#### [GIVEN RECORDS]
______

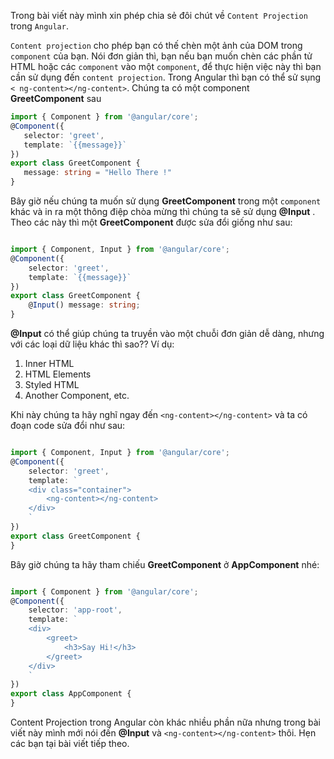 Trong bài viết này mình xin phép chia sẻ đôi chút về `Content Projection` trong `Angular`.

`Content projection` cho phép bạn có thế chèn một ảnh của DOM trong `component` của bạn. Nói đơn giản thì, bạn nếu bạn muốn chèn các phần tử HTML hoặc các `component` vào một `component`, để thực hiện việc này thì bạn cần sử dụng đến `content projection`.  Trong Angular thì bạn có thể sử sụng `< ng-content></ng-content>`.
 Chúng ta có một component **GreetComponent** sau
 
 ```typescript
 import { Component } from '@angular/core';
@Component({
    selector: 'greet',
    template: `{{message}}`
})
export class GreetComponent {
    message: string = "Hello There !"
}
```
Bây giờ nếu chúng ta muốn sử dụng **GreetComponent** trong một `component` khác và in ra một thông điệp chòa mừng thì chúng ta sẽ sử dụng **@Input** . Theo các này thì một **GreetComponent** được sửa đổi giống như sau:

```typescript

import { Component, Input } from '@angular/core';
@Component({
    selector: 'greet',
    template: `{{message}}`
})
export class GreetComponent {
    @Input() message: string;
}
```

**@Input** có thể giúp chúng ta truyền vào một chuỗi đơn giản dễ dàng, nhưng với các loại dữ liệu khác thì sao?? Ví dụ:
1. Inner HTML
2. HTML Elements
3. Styled HTML
4. Another Component, etc.

Khi này chúng ta hãy nghĩ ngay đến `<ng-content></ng-content>` và ta có đoạn code sửa đổi như sau:
```typescript

import { Component, Input } from '@angular/core';
@Component({
    selector: 'greet',
    template: `
    <div class="container">
        <ng-content></ng-content>
    </div>
    `
})
export class GreetComponent {
}
```
Bây giờ chúng ta hãy tham chiếu **GreetComponent** ở **AppComponent** nhé:

```typescript

import { Component } from '@angular/core';
@Component({
    selector: 'app-root',
    template: `
    <div>
        <greet>
            <h3>Say Hi!</h3>
        </greet>
    </div>
    `
})
export class AppComponent {
}
```

Content Projection trong Angular còn khác nhiều phần nữa nhưng trong bài viết này mình mới nói đến **@Input** và `<ng-content></ng-content>` thôi. Hẹn các bạn tại bài viết tiếp theo.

______

#### [TASK]
Without the pictures, repeat the listing above exactly.

#### [SOLUTION FOR THIS EXERCISE]
 Trong bài viết này mình xin phép chia sẻ đôi chút về `Content Projection` trong `Angular`.

`Content projection` cho phép bạn có thế chèn một ảnh của DOM trong `component` của bạn. Nói đơn giản thì, bạn nếu bạn muốn chèn các phần tử HTML hoặc các `component` vào một `component`, để thực hiện việc này thì bạn cần sử dụng đến `content projection`.  Trong Angular thì bạn có thể sử sụng `< ng-content></ng-content>`.
 Chúng ta có một component **GreetComponent** sau
 
 ```typescript
 import { Component } from '@angular/core';
@Component({
    selector: 'greet',
    template: `{{message}}`
})
export class GreetComponent {
    message: string = "Hello There !"
}
```
Bây giờ nếu chúng ta muốn sử dụng **GreetComponent** trong một `component` khác và in ra một thông điệp chòa mừng thì chúng ta sẽ sử dụng **@Input** . Theo các này thì một **GreetComponent** được sửa đổi giống như sau:

```typescript

import { Component, Input } from '@angular/core';
@Component({
    selector: 'greet',
    template: `{{message}}`
})
export class GreetComponent {
    @Input() message: string;
}
```

**@Input** có thể giúp chúng ta truyền vào một chuỗi đơn giản dễ dàng, nhưng với các loại dữ liệu khác thì sao?? Ví dụ:
1. Inner HTML
2. HTML Elements
3. Styled HTML
4. Another Component, etc.

Khi này chúng ta hãy nghĩ ngay đến `<ng-content></ng-content>` và ta có đoạn code sửa đổi như sau:
```typescript

import { Component, Input } from '@angular/core';
@Component({
    selector: 'greet',
    template: `
    <div class="container">
        <ng-content></ng-content>
    </div>
    `
})
export class GreetComponent {
}
```
Bây giờ chúng ta hãy tham chiếu **GreetComponent** ở **AppComponent** nhé:

```typescript

import { Component } from '@angular/core';
@Component({
    selector: 'app-root',
    template: `
    <div>
        <greet>
            <h3>Say Hi!</h3>
        </greet>
    </div>
    `
})
export class AppComponent {
}
```

Content Projection trong Angular còn khác nhiều phần nữa nhưng trong bài viết này mình mới nói đến **@Input** và `<ng-content></ng-content>` thôi. Hẹn các bạn tại bài viết tiếp theo.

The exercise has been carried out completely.